» Material supplied
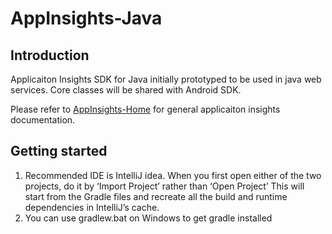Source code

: AppInsights-Java
================
Introduction
------------
Applicaiton Insights SDK for Java initially prototyped to be used in java web services. Core classes will be shared with Android SDK. 

Please refer to [AppInsights-Home](https://github.com/Microsoft/AppInsights-Home) for general applicaiton insights documentation.

Getting started
---------------

  1. Recommended IDE is IntelliJ idea. When you first open either of the two projects, do it by ‘Import Project’ rather than ‘Open Project’ This will start from the Gradle files and recreate all the build and runtime dependencies in IntelliJ’s cache.
  2. You can use gradlew.bat on Windows to get gradle installed

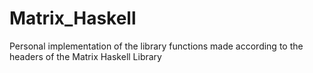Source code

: # Matrix_Haskell
Personal implementation of the library functions made according to the headers of the Matrix Haskell Library

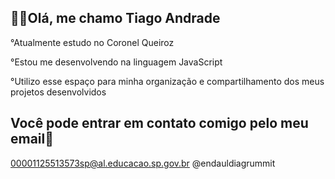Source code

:## 👋👋Olá, me chamo Tiago Andrade
°Atualmente estudo no Coronel Queiroz

°Estou me desenvolvendo na linguagem JavaScript

°Utilizo esse espaço para minha organização e compartilhamento dos meus projetos desenvolvidos

## Você pode entrar em contato comigo pelo meu email📱
00001125513573sp@al.educacao.sp.gov.br
@endauldiagrummit
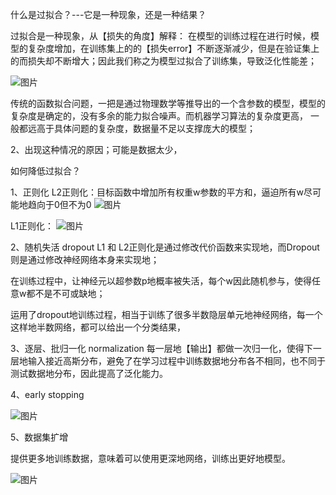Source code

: 什么是过拟合？---它是一种现象，还是一种结果？


过拟合是一种现象，从【损失的角度】解释：
  在模型的训练过程在进行时候，模型的复杂度增加，在训练集上的的【损失error】不断逐渐减少，但是在验证集上的而损失却不断增大；因此我们称之为模型过拟合了训练集，导致泛化性能差；
  
  ![图片](https://user-images.githubusercontent.com/38878365/180628499-c46b8ec6-6c4d-4b48-9849-946357a74c3e.png)

传统的函数拟合问题，一把是通过物理数学等推导出的一个含参数的模型，模型的复杂度是确定的，没有多余的能力拟合噪声。而机器学习算法的复杂度更高，
一般都远高于具体问题的复杂度，数据量不足以支撑庞大的模型；



2、出现这种情况的原因；可能是数据太少，



如何降低过拟合？


1、正则化
L2正则化：目标函数中增加所有权重w参数的平方和，逼迫所有w尽可能地趋向于0但不为0
![图片](https://user-images.githubusercontent.com/38878365/180628840-b4275ce3-6b2f-4fd9-a1e5-a39371ee5ed6.png)

L1正则化：
![图片](https://user-images.githubusercontent.com/38878365/180628855-5eed2455-cb72-4841-8108-d46e953a6e76.png)



2、随机失活 dropout
L1 和 L2正则化是通过修改代价函数来实现地，而Dropout则是通过修改神经网络本身来实现地；

在训练过程中，让神经元以超参数p地概率被失活，每个w因此随机参与，使得任意w都不是不可或缺地；

运用了dropout地训练过程，相当于训练了很多半数隐层单元地神经网络，每一个这样地半数网络，都可以给出一个分类结果，


3、逐层、批归一化 normalization
每一层地【输出】都做一次归一化，使得下一层地输入接近高斯分布，避免了在学习过程中训练数据地分布各不相同，也不同于测试数据地分布，因此提高了泛化能力。


4、early stopping

![图片](https://user-images.githubusercontent.com/38878365/180629083-6b236a85-02f5-4fbd-bc15-cb157caa503b.png)


5、数据集扩增

提供更多地训练数据，意味着可以使用更深地网络，训练出更好地模型。

![图片](https://user-images.githubusercontent.com/38878365/180629138-d459b7a2-eaa9-4ca4-9151-837aa498ea92.png)

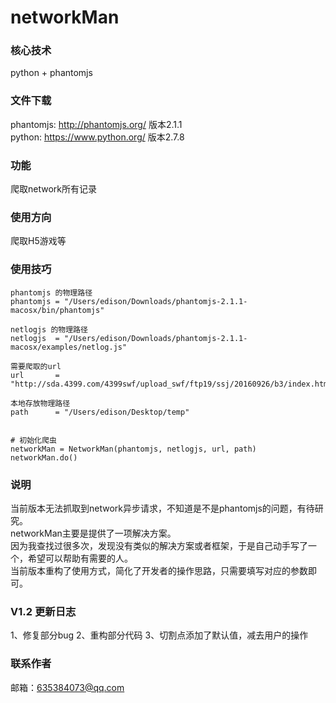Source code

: # networkMan

### 核心技术
python + phantomjs

### 文件下载
phantomjs: http://phantomjs.org/ 版本2.1.1<br/>
python: https://www.python.org/ 版本2.7.8 

### 功能
爬取network所有记录
### 使用方向
爬取H5游戏等

### 使用技巧
    phantomjs 的物理路径
    phantomjs = "/Users/edison/Downloads/phantomjs-2.1.1-macosx/bin/phantomjs"
    
    netlogjs 的物理路径
    netlogjs  = "/Users/edison/Downloads/phantomjs-2.1.1-macosx/examples/netlog.js"
    
    需要爬取的url
    url       = "http://sda.4399.com/4399swf/upload_swf/ftp19/ssj/20160926/b3/index.htm"
    
    本地存放物理路径
    path      = "/Users/edison/Desktop/temp"
    

    # 初始化爬虫
    networkMan = NetworkMan(phantomjs, netlogjs, url, path)
    networkMan.do()




### 说明
当前版本无法抓取到network异步请求，不知道是不是phantomjs的问题，有待研究。<br/>
networkMan主要是提供了一项解决方案。<br/>
因为我查找过很多次，发现没有类似的解决方案或者框架，于是自己动手写了一个，希望可以帮助有需要的人。<br>
当前版本重构了使用方式，简化了开发者的操作思路，只需要填写对应的参数即可。<br/>


### V1.2 更新日志
1、修复部分bug
2、重构部分代码
3、切割点添加了默认值，减去用户的操作




### 联系作者
邮箱：635384073@qq.com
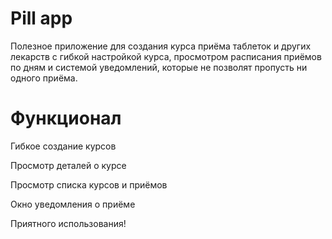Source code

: # Pill app

Полезное приложение для создания курса приёма таблеток и других лекарств с гибкой настройкой курса, просмотром расписания приёмов по дням и системой уведомлений, которые не позволят пропусть ни одного приёма.


# Функционал

Гибкое создание курсов

Просмотр деталей о курсе

Просмотр списка курсов и приёмов

Окно уведомления о приёме

Приятного использования!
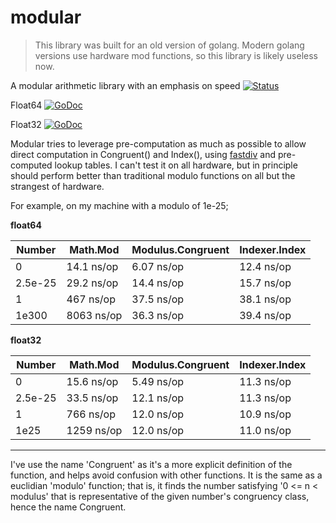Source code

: # modular
> This library was built for an old version of golang. Modern golang versions use hardware mod functions, so this library is likely useless now.

A modular arithmetic library with an emphasis on speed
[![Status](https://github.com/stewi1014/modular/actions/workflows/go.yml/badge.svg)](https://github.com/stewi1014/modular/actions/workflows/go.yml)

Float64
[![GoDoc](https://godoc.org/github.com/stewi1014/modular/modular64?status.svg)](https://godoc.org/github.com/stewi1014/modular/modular64)

Float32
[![GoDoc](https://godoc.org/github.com/stewi1014/modular/modular32?status.svg)](https://godoc.org/github.com/stewi1014/modular/modular32)


Modular tries to leverage pre-computation as much as possible to allow direct computation in Congruent() and Index(), using [fastdiv] and pre-computed lookup tables. I can't test it on all hardware, but in principle should perform better than traditional modulo functions on all but the strangest of hardware.

For example, on my machine with a modulo of 1e-25;

**float64**

| Number | Math.Mod | Modulus.Congruent | Indexer.Index |
| ------ | ------ | ------ | ------ |
| 0 | 14.1 ns/op | 6.07 ns/op | 12.4 ns/op |
| 2.5e-25 | 29.2 ns/op | 14.4 ns/op | 15.7 ns/op |
| 1 | 467 ns/op | 37.5 ns/op | 38.1 ns/op |
| 1e300 | 8063 ns/op | 36.3 ns/op | 39.4 ns/op |


**float32**

| Number | Math.Mod | Modulus.Congruent | Indexer.Index |
| ------ | ------ | ------ | ------ |
| 0 | 15.6 ns/op | 5.49 ns/op | 11.3 ns/op |
| 2.5e-25 | 33.5 ns/op | 12.1 ns/op | 11.3 ns/op |
| 1 | 766 ns/op | 12.0 ns/op | 10.9 ns/op |
| 1e25 | 1259 ns/op | 12.0 ns/op | 11.0 ns/op |

***

I've use the name 'Congruent' as it's a more explicit definition of the function, and helps avoid confusion with other functions. It is the same as a euclidian 'modulo' function; that is, it finds the number satisfying '0 <= n < modulus' that is representative of the given number's congruency class, hence the name Congruent.


[fastdiv]: <https://github.com/bmkessler/fastdiv>
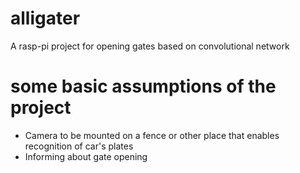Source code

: # alligater
A rasp-pi project for opening gates based on convolutional network

# some basic assumptions of the project
* Camera to be mounted on a fence or other place that enables recognition of car's plates
* Informing about gate opening

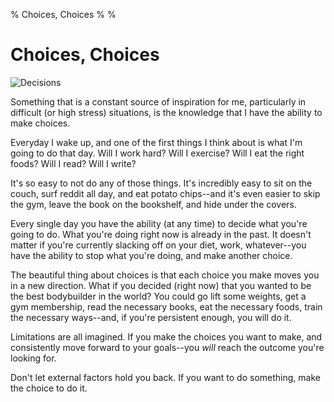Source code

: % Choices, Choices
%
%

Choices, Choices
================

![Decisions](http://getfile1.posterous.com/getfile/files.posterous.com/temp-2012-07-02/bogazDlDvnCEnGBncetFnCgxCojIkljuocFACdidExCmarvcnjdpwsxlnlIi/decisions.jpg.scaled696.jpg)

Something that is a constant source of inspiration for me, particularly
in difficult (or high stress) situations, is the knowledge that I have
the ability to make choices.

Everyday I wake up, and one of the first things I think about is what
I'm going to do that day. Will I work hard? Will I exercise? Will I eat
the right foods? Will I read? Will I write?

It's so easy to not do any of those things. It's incredibly easy to sit
on the couch, surf reddit all day, and eat potato chips--and it's even
easier to skip the gym, leave the book on the bookshelf, and hide under
the covers.

Every single day you have the ability (at any time) to decide what
you're going to do. What you're doing right now is already in the past.
It doesn't matter if you're currently slacking off on your diet, work,
whatever--you have the ability to stop what you're doing, and make
another choice.

The beautiful thing about choices is that each choice you make moves you
in a new direction. What if you decided (right now) that you wanted to
be the best bodybuilder in the world? You could go lift some weights,
get a gym membership, read the necessary books, eat the necessary foods,
train the necessary ways--and, if you're persistent enough, you will do
it.

Limitations are all imagined. If you make the choices you want to make,
and consistently move forward to your goals--you *will* reach the
outcome you're looking for.

Don't let external factors hold you back. If you want to do something,
make the choice to do it.
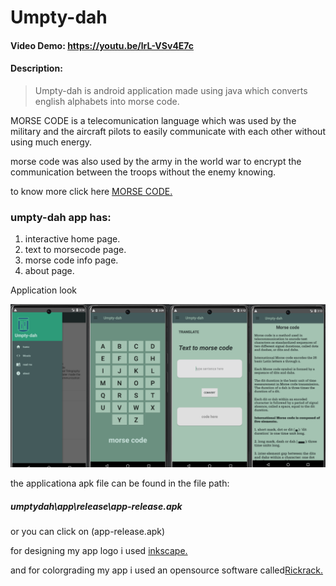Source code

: # Umpty-dah
#### Video Demo:  <https://youtu.be/lrL-VSv4E7c>
#### Description:
 > Umpty-dah is android application made using java which converts english alphabets into morse code.

 MORSE CODE is a telecomunication language which was used by the military and the aircraft pilots to easily communicate with each other without using much energy.

 morse code was also used by the army in the world war to encrypt the communication between the troops without the enemy knowing.

 to know more click here [MORSE CODE.](https://en.wikipedia.org/w/index.php?title=Morse_code&oldid=1145114509)

### umpty-dah app has:
 1. interactive home page.
 2. text to morsecode page.
 3. morse code info page.
 4. about page.

Application look

![application](app.png)

the applicationa apk file can be found in the file path:
##### umptydah\app\release\app-release.apk

or you can click on (app-release.apk)

for designing my app logo i used [inkscape.](https://inkscape.org/)

and for colorgrading my app i used an opensource software called[Rickrack.](https://eigenmiao.com/rickrack/)
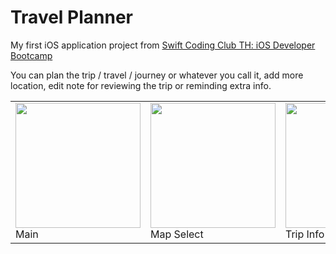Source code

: # Travel Planner

My first iOS application project from [Swift Coding Club TH: iOS Developer Bootcamp](https://www.facebook.com/swiftcodingclub)

You can plan the trip / travel / journey or whatever you call it, add more location, edit note for reviewing the trip or reminding extra info.

<table>
    <tr>
        <td>
            <img src="/img/main.png" width="200">
            <div>Main</div>
        </td>
        <td>
            <img src="/img/mapSelect.png" width="200">
            <div>Map Select</div>
        </td>
        <td>
            <img src="/img/tripInfo.png" width="200">
            <div>Trip Info</div>
        </td>
    </tr>
</table>
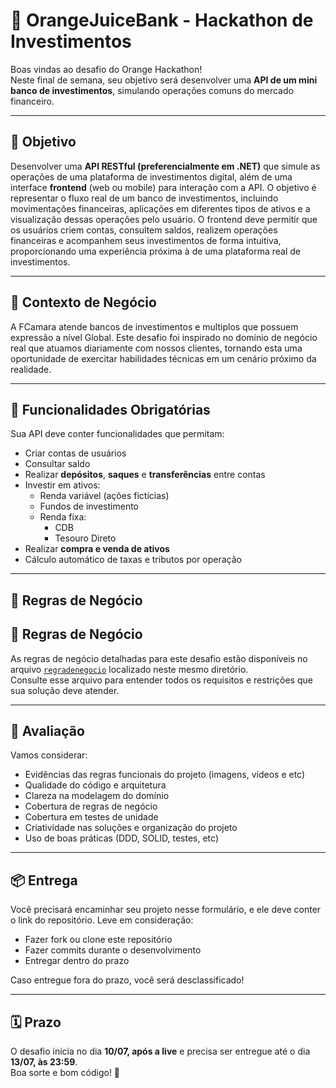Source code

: # 🍊 OrangeJuiceBank - Hackathon de Investimentos

Boas vindas ao desafio do Orange Hackathon!  
Neste final de semana, seu objetivo será desenvolver uma **API de um mini banco de investimentos**, simulando operações comuns do mercado financeiro.

---

## 🎯 Objetivo

Desenvolver uma **API RESTful (preferencialmente em .NET)** que simule as operações de uma plataforma de investimentos digital, além de uma interface **frontend** (web ou mobile) para interação com a API. O objetivo é representar o fluxo real de um banco de investimentos, incluindo movimentações financeiras, aplicações em diferentes tipos de ativos e a visualização dessas operações pelo usuário. O frontend deve permitir que os usuários criem contas, consultem saldos, realizem operações financeiras e acompanhem seus investimentos de forma intuitiva, proporcionando uma experiência próxima à de uma plataforma real de investimentos.

---

## 🧠 Contexto de Negócio

A FCamara atende bancos de investimentos e multiplos que possuem expressão a nível Global. Este desafio foi inspirado no domínio de negócio real que atuamos diariamente com nossos clientes, tornando esta uma oportunidade de exercitar habilidades técnicas em um cenário próximo da realidade.

---

## 📌 Funcionalidades Obrigatórias

Sua API deve conter funcionalidades que permitam:

- Criar contas de usuários
- Consultar saldo
- Realizar **depósitos**, **saques** e **transferências** entre contas
- Investir em ativos:
  - Renda variável (ações fictícias)
  - Fundos de investimento
  - Renda fixa:
    - CDB
    - Tesouro Direto
- Realizar **compra e venda de ativos**
- Cálculo automático de taxas e tributos por operação

---

## 💸 Regras de Negócio

## 💼 Regras de Negócio

As regras de negócio detalhadas para este desafio estão disponíveis no arquivo [`regradenegocio`](./regradenegocio) localizado neste mesmo diretório.  
Consulte esse arquivo para entender todos os requisitos e restrições que sua solução deve atender.

---

## 🧠 Avaliação

Vamos considerar:

- Evidências das regras funcionais do projeto (imagens, vídeos e etc)
- Qualidade do código e arquitetura
- Clareza na modelagem do domínio
- Cobertura de regras de negócio
- Cobertura em testes de unidade 
- Criatividade nas soluções e organização do projeto
- Uso de boas práticas (DDD, SOLID, testes, etc)

---

## 📦 Entrega

Você precisará encaminhar seu projeto nesse formulário, e ele deve conter o link do repositório.
Leve em consideração:
- Fazer fork ou clone este repositório
- Fazer commits durante o desenvolvimento
- Entregar dentro do prazo

Caso entregue fora do prazo, você será desclassificado!

---

## 🗓️ Prazo

O desafio inicia no dia **10/07, após a live** e precisa ser entregue até o dia **13/07, às 23:59**.  
Boa sorte e bom código! 🚀 
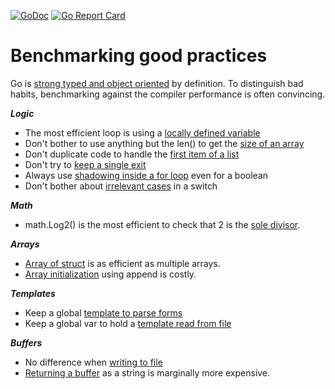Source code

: [![GoDoc](https://godoc.org/github.com/iWdGo/GoCompilerEfficiency?status.svg)](https://godoc.org/github.com/iWdGo/GoCompilerEfficiency)
[![Go Report Card](https://goreportcard.com/badge/github.com/iwdgo/GoCompilerEfficiency)](https://goreportcard.com/report/github.com/iwdgo/GoCompilerEfficiency)

# Benchmarking good practices

Go is [strong typed and object oriented](./src/forloops/README.md) by definition.
To distinguish bad habits, benchmarking against the compiler performance is often convincing.

***Logic***
- The most efficient loop is using a [locally defined variable](./src/forloops/README.md)
- Don't bother to use anything but the len() to get the [size of an array](./src/lenarray/README.md)
- Don't duplicate code to handle the [first item of a list](./src/firstitem/README.md)
- Don't try to [keep a single exit](./src/singleexit/README.md)
- Always use [shadowing inside a for loop](./src/isvalid/README.md) even for a boolean
- Don't bother about [irrelevant cases](./src/switch/README.md) in a switch 

***Math***
- math.Log2() is the most efficient to check that 2 is the [sole divisor](./src/switch/README.md). 

***Arrays***
- [Array of struct](./src/arraysstruct/README.md) is as efficient as multiple arrays.
- [Array initialization](./src/arrayinit/README.md) using append is costly.

***Templates***
- Keep a global [template to parse forms](src/formparse/README.md)
- Keep a global var to hold a [template read from file](src/tmplfile/README.md)

***Buffers***
- No difference when [writing to file](src/tofile/README.md) 
- [Returning a buffer](src/returnbuffer/README.md) as a string is marginally more expensive.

» Task requirements
Only the lines from the beginning of the listing through the line with "na linguagem JavaScript", both ends included, are to be repeated exactly; pictures stay out.

» Output for this exercise
Source code

: AppInsights-Java
================
Introduction
------------
Applicaiton Insights SDK for Java initially prototyped to be used in java web services. Core classes will be shared with Android SDK. 

Please refer to [AppInsights-Home](https://github.com/Microsoft/AppInsights-Home) for general applicaiton insights documentation.

Getting started
---------------

  1. Recommended IDE is IntelliJ idea. When you first open either of the two projects, do it by ‘Import Project’ rather than ‘Open Project’ This will start from the Gradle files and recreate all the build and runtime dependencies in IntelliJ’s cache.
  2. You can use gradlew.bat on Windows to get gradle installed

Source code

: # Matrix_Haskell
Personal implementation of the library functions made according to the headers of the Matrix Haskell Library

Source code

:## 👋👋Olá, me chamo Tiago Andrade
°Atualmente estudo no Coronel Queiroz

°Estou me desenvolvendo na linguagem JavaScript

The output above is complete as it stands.